At the time I was writing this book, this tool could only work with SQL API and Table API Cosmos DB accounts.

Once you have installed Azure Storage Explorer, launch the tool and you will see a panel titled Explorer located at the left-hand side with the Cosmos DB Accounts option within Local & Attached.

Right-click on Cosmos DB Accounts and the application will display a context menu, shown in the next screenshot:

Select Connect to Cosmos DB... and the application will open a dialog box to specify the necessary parameters for establishing a connection with a Cosmos DB account.

Select SQL in the Select API dropdown because we want to work with the Cosmos DB we created with the SQL API.

Copy the primary connection string we learned how to grab in the Azure portal in the Understanding URIs, read-write and read-only keys, and connection strings section of this chapter. Make sure you use the primary connection string, which enables read-write access to the account. The connection string starts with AccountEndpoint=.

Paste the primary connection string in the Connection string textbox.

If you want to identify the Cosmos DB account with a different label than the proposed one, you can specify it in the Account label textbox.

The following screenshot shows an example of the configuration for the Connect to Cosmos DB dialog:

Click Next and the wizard will display the entered values so that you can confirm them. If they are correct, click Connect. Azure Storage Explorer will use the provided data to establish a connection with the Cosmos DB account and it will display the specified account label in the Cosmos DB Accounts list (example001) in the Explorer panel.
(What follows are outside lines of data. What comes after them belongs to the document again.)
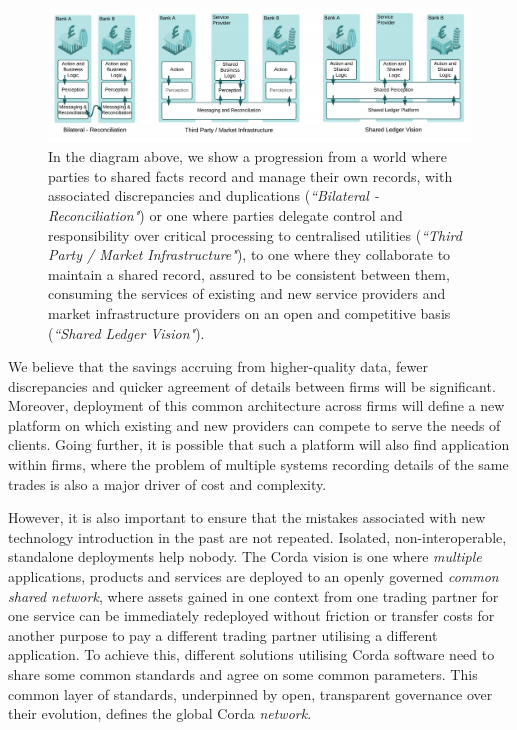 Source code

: \documentclass{article}
\begin{document}
\begin{figure}[H]
    \includegraphics[scale=.5, center]{sharedlogic}
    \caption{In the diagram above, we show a progression from a world where parties to shared facts record and manage their own records, with associated discrepancies and duplications (\textit{``Bilateral - Reconciliation"}) or one where parties delegate control and responsibility over critical processing to centralised utilities (\textit{``Third Party / Market Infrastructure"}), to one where they collaborate to maintain a shared record, assured to be consistent between them, consuming the services of existing and new service providers and market infrastructure providers on an open and competitive basis (\textit{``Shared Ledger Vision"}).}
\end{figure}

We believe that the savings accruing from higher-quality data, fewer discrepancies and quicker agreement of details between firms will be significant. Moreover, deployment of this common architecture across firms will define a new platform on which existing and new providers can compete to serve the needs of clients. Going further, it is possible that such a platform will also find application within firms, where the problem of multiple systems recording details of the same trades is also a major driver of cost and complexity.

However, it is also important to ensure that the mistakes associated with new technology introduction in the past are not repeated. Isolated, non-interoperable, standalone deployments help nobody. The Corda vision is one where \textit{multiple} applications, products and services are deployed to an openly governed \textit{common shared network}, where assets gained in one context from one trading partner for one service can be immediately redeployed without friction or transfer costs for another purpose to pay a different trading partner utilising a different application. To achieve this, different solutions utilising Corda software need to share some common standards and agree on some common parameters. This common layer of standards, underpinned by open, transparent governance over their evolution, defines the global Corda \textit{network}.
\end{document}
The application will allow you to navigate through the existing document database (Competition), its collection (VideoGames1), and its documents by expanding and clicking on the different elements. Once we reach the Documents element for the VideoGames1 collection, we will see a panel that provides a toolbar and an interface that is very similar to the web-based interface we used in the Azure portal and in Cosmos DB Explorer. The following screenshot shows the application displaying the details of the document whose id is equal to 2:

We can use Microsoft Azure Storage Explorer to perform the tasks we have been performing in the previous sections. The main difference is that we will see dialog boxes instead of the panels that we saw in the web-based interface.

Working with the Azure Cosmos DB Emulator

Sometimes, the Azure credit included in different subscriptions is enough for our development tasks. However, in other cases, we don't want to spend Azure credits or be billed for our development tasks that use Cosmos DB storage and services.

Microsoft provides the Azure Cosmos DB Emulator, which we can install on specific Windows versions, that emulates the Cosmos DB service without working with an Azure subscription or any other Azure service. The Azure Cosmos DB Emulator runs as an application that uses resources in the computer on which it is installed, and therefore makes it possible to perform many Cosmos DB operations and tests without incurring any Azure costs.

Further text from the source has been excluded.